Now, let me define disagreement for you. Disagreement can mean that two people think differently on a subject. It can also mean, as it does here, that one person disagrees with how another person does something. Is that still a disagreement? Let's just say that it is.
Jamey is the easiest person to live with. I haven't lived with that many people, but that's beside the point. I can't imagine anyone would be easier to live with and get along with. Me on the other hand, I can be kind-of difficult occasionally. It's important for me to have certain things a certain way at times. I've let go of a lot over the years (thank you, Jesus). I used to be much more particular. But, even though I've learned to relax quite a bit there are still some things that I need just so and I am holding on to these last few things with white knuckles.
Just ask Jamey.
For example...one of the things I happen to be pretty particular about (still) are our kitchen towels. Go figure. It is my belief that two towels should hang on the oven door. One to dry hands. One to dry dishes. The one to dry hands with should be kept closest to the sink and should be thicker. The one for dishes should be a thinner towel and be farther from the sink. Simple. Makes perfect sense...to me.

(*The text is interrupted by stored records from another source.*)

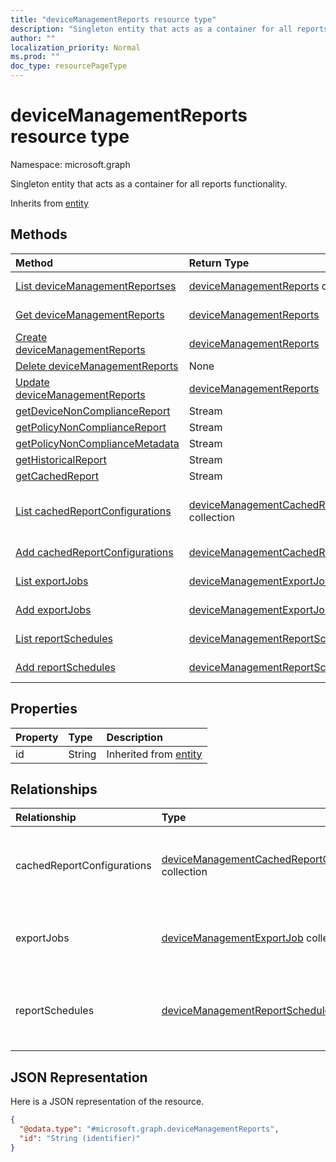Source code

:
```yaml
---
title: "deviceManagementReports resource type"
description: "Singleton entity that acts as a container for all reports functionality."
author: ""
localization_priority: Normal
ms.prod: ""
doc_type: resourcePageType
---
```


# deviceManagementReports resource type


Namespace: microsoft.graph

Singleton entity that acts as a container for all reports functionality.


Inherits from [entity](../resources/entity.md)

## Methods
|Method|Return Type|Description|
|:---|:---|:---|
|[List deviceManagementReportses](../api/devicemanagementreports-list.md)|[deviceManagementReports](../resources/devicemanagementreports.md) collection|List properties and relationships of the [deviceManagementReports](../resources/devicemanagementreports.md) objects.|
|[Get deviceManagementReports](../api/devicemanagementreports-get.md)|[deviceManagementReports](../resources/devicemanagementreports.md)|Read properties and relationships of the [deviceManagementReports](../resources/devicemanagementreports.md) object.|
|[Create deviceManagementReports](../api/devicemanagementreports-create.md)|[deviceManagementReports](../resources/devicemanagementreports.md)|Create a new [deviceManagementReports](../resources/devicemanagementreports.md) object.|
|[Delete deviceManagementReports](../api/devicemanagementreports-delete.md)|None|Deletes a [deviceManagementReports](../resources/devicemanagementreports.md).|
|[Update deviceManagementReports](../api/devicemanagementreports-update.md)|[deviceManagementReports](../resources/devicemanagementreports.md)|Update the properties of a [deviceManagementReports](../resources/devicemanagementreports.md) object.|
|[getDeviceNonComplianceReport](../api/devicemanagementreports-getdevicenoncompliancereport.md)|Stream||
|[getPolicyNonComplianceReport](../api/devicemanagementreports-getpolicynoncompliancereport.md)|Stream||
|[getPolicyNonComplianceMetadata](../api/devicemanagementreports-getpolicynoncompliancemetadata.md)|Stream||
|[getHistoricalReport](../api/devicemanagementreports-gethistoricalreport.md)|Stream||
|[getCachedReport](../api/devicemanagementreports-getcachedreport.md)|Stream||
|[List cachedReportConfigurations](../api/devicemanagementreports-list-cachedreportconfigurations.md)|[deviceManagementCachedReportConfiguration](../resources/devicemanagementcachedreportconfiguration.md) collection|Get the deviceManagementCachedReportConfigurations from the cachedReportConfigurations navigation property.|
|[Add cachedReportConfigurations](../api/devicemanagementreports-post-cachedreportconfigurations.md)|[deviceManagementCachedReportConfiguration](../resources/devicemanagementcachedreportconfiguration.md)|Add cachedReportConfigurations by posting to the cachedReportConfigurations collection.|
|[List exportJobs](../api/devicemanagementreports-list-exportjobs.md)|[deviceManagementExportJob](../resources/devicemanagementexportjob.md) collection|Get the deviceManagementExportJobs from the exportJobs navigation property.|
|[Add exportJobs](../api/devicemanagementreports-post-exportjobs.md)|[deviceManagementExportJob](../resources/devicemanagementexportjob.md)|Add exportJobs by posting to the exportJobs collection.|
|[List reportSchedules](../api/devicemanagementreports-list-reportschedules.md)|[deviceManagementReportSchedule](../resources/devicemanagementreportschedule.md) collection|Get the deviceManagementReportSchedules from the reportSchedules navigation property.|
|[Add reportSchedules](../api/devicemanagementreports-post-reportschedules.md)|[deviceManagementReportSchedule](../resources/devicemanagementreportschedule.md)|Add reportSchedules by posting to the reportSchedules collection.|

## Properties
|Property|Type|Description|
|:---|:---|:---|
|id|String| Inherited from [entity](../resources/entity.md)|

## Relationships
|Relationship|Type|Description|
|:---|:---|:---|
|cachedReportConfigurations|[deviceManagementCachedReportConfiguration](../resources/devicemanagementcachedreportconfiguration.md) collection|Entity representing the configuration of a cached report|
|exportJobs|[deviceManagementExportJob](../resources/devicemanagementexportjob.md) collection|Entity representing a job to export a report|
|reportSchedules|[deviceManagementReportSchedule](../resources/devicemanagementreportschedule.md) collection|Entity representing a schedule for which reports are delivered|

## JSON Representation
Here is a JSON representation of the resource.
<!-- {
  "blockType": "resource",
  "keyProperty": "id",
  "@odata.type": "microsoft.graph.deviceManagementReports",
  "baseType": "microsoft.graph.entity",
  "openType": false
}
-->
``` json
{
  "@odata.type": "#microsoft.graph.deviceManagementReports",
  "id": "String (identifier)"
}
```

So, over the years, I've tried to convey this need of mine for order (and let's face it, probably control) to my dear husband. He has made a valiant effort, I must say, to please me. The problem is, he often forgets my logic and therefore gets confused when he has to make a decision about the kitchen towels. I am sure visions of me sputtering and fussing come to mind every time he looks at or touches a kitchen towel. No wonder he sometimes confuses my logic and gets it wrong.
The other day, the issue came up again and I just about lost it. I felt bad for him, bad for me, stumped as to why we couldn't (in all our 12 years of tackling all sorts of marital issues and coming out together on top every time) put this issue to rest.
Why did I not think of this before? It's how all problems should be solved. Jamey just laughed (probably out of disbelief) as I ran to the living room to look up online how to spell 'etiquette' and start my list of kitchen towel guidelines. Here's what I was thinking. If Jamey is in doubt, he can open the cupboard near the oven (where the guidelines would be taped inside) and check to see what he should do.
Do you think I'm terrible? Do you think I am the worst wife and person ever? I promise...this is about the worst thing I EVER do to him.
Here's me writing frantically. He took my picture and I said, "What are you doing that for?" He replied that he wasn't sure but something about how he could use the photo to commiserate with the other in-laws in my family.
And here's the list.
Think what you will about me (and Jamey for putting up with me). I feel so much better. Now this issue will never ever come up again.